» **TASK OBJECTIVE**: The lines from the start of the data through the line with "的求值上下文只允许在它的测试" are to be returned verbatim; all later lines are to be omitted.

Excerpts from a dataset
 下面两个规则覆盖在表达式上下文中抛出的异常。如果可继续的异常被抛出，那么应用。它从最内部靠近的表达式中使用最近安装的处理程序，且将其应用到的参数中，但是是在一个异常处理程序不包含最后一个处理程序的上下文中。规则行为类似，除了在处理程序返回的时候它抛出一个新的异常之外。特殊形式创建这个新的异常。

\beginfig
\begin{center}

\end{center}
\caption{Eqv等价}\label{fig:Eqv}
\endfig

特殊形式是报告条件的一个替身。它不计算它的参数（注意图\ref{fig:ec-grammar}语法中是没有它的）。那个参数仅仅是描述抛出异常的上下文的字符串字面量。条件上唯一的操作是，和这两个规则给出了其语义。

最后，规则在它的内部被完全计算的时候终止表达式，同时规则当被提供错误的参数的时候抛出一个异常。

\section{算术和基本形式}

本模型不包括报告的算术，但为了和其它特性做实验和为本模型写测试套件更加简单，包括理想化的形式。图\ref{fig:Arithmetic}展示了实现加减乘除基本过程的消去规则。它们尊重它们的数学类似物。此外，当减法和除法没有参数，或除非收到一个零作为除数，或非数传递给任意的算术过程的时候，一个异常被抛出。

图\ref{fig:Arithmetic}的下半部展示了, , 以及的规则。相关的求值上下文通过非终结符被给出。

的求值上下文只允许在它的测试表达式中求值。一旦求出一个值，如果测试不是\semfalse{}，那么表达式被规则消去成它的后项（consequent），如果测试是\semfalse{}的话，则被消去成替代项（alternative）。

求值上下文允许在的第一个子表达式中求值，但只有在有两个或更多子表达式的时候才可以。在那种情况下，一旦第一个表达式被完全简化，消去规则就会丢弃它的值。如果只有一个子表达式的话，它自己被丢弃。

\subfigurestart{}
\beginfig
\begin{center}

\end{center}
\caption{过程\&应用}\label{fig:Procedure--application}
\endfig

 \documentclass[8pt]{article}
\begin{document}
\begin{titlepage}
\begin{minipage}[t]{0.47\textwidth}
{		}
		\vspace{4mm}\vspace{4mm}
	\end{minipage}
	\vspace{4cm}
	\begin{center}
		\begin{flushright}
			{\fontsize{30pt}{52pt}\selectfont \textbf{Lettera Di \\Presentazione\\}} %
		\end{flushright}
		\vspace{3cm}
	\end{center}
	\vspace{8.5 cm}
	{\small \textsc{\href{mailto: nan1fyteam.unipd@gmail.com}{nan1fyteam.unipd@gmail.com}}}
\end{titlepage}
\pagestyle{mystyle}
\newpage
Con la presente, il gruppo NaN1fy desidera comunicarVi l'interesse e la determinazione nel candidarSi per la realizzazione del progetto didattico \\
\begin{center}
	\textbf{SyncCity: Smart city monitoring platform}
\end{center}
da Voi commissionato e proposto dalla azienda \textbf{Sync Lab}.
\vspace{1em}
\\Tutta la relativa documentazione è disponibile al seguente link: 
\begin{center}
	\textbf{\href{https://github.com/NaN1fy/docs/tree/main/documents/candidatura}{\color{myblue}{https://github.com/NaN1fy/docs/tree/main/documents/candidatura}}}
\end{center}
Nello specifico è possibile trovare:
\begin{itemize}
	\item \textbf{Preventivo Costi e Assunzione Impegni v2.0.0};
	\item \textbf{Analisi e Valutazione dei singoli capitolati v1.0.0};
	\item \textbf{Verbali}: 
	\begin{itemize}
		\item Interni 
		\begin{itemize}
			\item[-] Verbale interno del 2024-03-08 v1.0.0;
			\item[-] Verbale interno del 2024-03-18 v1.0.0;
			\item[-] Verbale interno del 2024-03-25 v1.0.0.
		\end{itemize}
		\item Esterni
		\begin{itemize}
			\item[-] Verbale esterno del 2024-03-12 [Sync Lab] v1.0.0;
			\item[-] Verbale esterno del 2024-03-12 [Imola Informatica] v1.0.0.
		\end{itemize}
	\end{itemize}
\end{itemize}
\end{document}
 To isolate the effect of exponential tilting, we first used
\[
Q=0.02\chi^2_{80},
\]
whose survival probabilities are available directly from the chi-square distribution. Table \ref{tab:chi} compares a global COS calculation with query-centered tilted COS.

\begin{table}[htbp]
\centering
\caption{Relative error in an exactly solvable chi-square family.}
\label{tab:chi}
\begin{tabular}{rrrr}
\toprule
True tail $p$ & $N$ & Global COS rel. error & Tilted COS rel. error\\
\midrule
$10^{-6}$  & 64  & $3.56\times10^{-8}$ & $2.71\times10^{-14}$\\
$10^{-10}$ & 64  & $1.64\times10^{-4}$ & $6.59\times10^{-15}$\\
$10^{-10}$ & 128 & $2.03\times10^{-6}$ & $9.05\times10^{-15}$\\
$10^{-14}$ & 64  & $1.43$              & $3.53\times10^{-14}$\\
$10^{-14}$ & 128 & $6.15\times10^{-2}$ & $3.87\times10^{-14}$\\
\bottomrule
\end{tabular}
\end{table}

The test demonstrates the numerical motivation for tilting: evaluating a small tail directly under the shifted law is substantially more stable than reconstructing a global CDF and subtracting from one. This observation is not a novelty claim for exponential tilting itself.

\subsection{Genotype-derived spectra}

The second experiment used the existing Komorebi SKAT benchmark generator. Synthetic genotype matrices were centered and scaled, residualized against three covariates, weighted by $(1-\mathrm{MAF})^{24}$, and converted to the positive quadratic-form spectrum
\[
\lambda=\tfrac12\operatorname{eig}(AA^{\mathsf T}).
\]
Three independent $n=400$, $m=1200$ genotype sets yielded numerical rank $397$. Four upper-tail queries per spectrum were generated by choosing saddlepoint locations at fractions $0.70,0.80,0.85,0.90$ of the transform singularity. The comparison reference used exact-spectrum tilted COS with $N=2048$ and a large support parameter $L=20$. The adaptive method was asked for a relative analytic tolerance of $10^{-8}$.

» **SOLUTION TO THIS PROBLEM**:
 下面两个规则覆盖在表达式上下文中抛出的异常。如果可继续的异常被抛出，那么应用。它从最内部靠近的表达式中使用最近安装的处理程序，且将其应用到的参数中，但是是在一个异常处理程序不包含最后一个处理程序的上下文中。规则行为类似，除了在处理程序返回的时候它抛出一个新的异常之外。特殊形式创建这个新的异常。

\beginfig
\begin{center}

\end{center}
\caption{Eqv等价}\label{fig:Eqv}
\endfig

特殊形式是报告条件的一个替身。它不计算它的参数（注意图\ref{fig:ec-grammar}语法中是没有它的）。那个参数仅仅是描述抛出异常的上下文的字符串字面量。条件上唯一的操作是，和这两个规则给出了其语义。

最后，规则在它的内部被完全计算的时候终止表达式，同时规则当被提供错误的参数的时候抛出一个异常。

\section{算术和基本形式}

本模型不包括报告的算术，但为了和其它特性做实验和为本模型写测试套件更加简单，包括理想化的形式。图\ref{fig:Arithmetic}展示了实现加减乘除基本过程的消去规则。它们尊重它们的数学类似物。此外，当减法和除法没有参数，或除非收到一个零作为除数，或非数传递给任意的算术过程的时候，一个异常被抛出。

图\ref{fig:Arithmetic}的下半部展示了, , 以及的规则。相关的求值上下文通过非终结符被给出。

的求值上下文只允许在它的测试表达式中求值。一旦求出一个值，如果测试不是\semfalse{}，那么表达式被规则消去成它的后项（consequent），如果测试是\semfalse{}的话，则被消去成替代项（alternative）。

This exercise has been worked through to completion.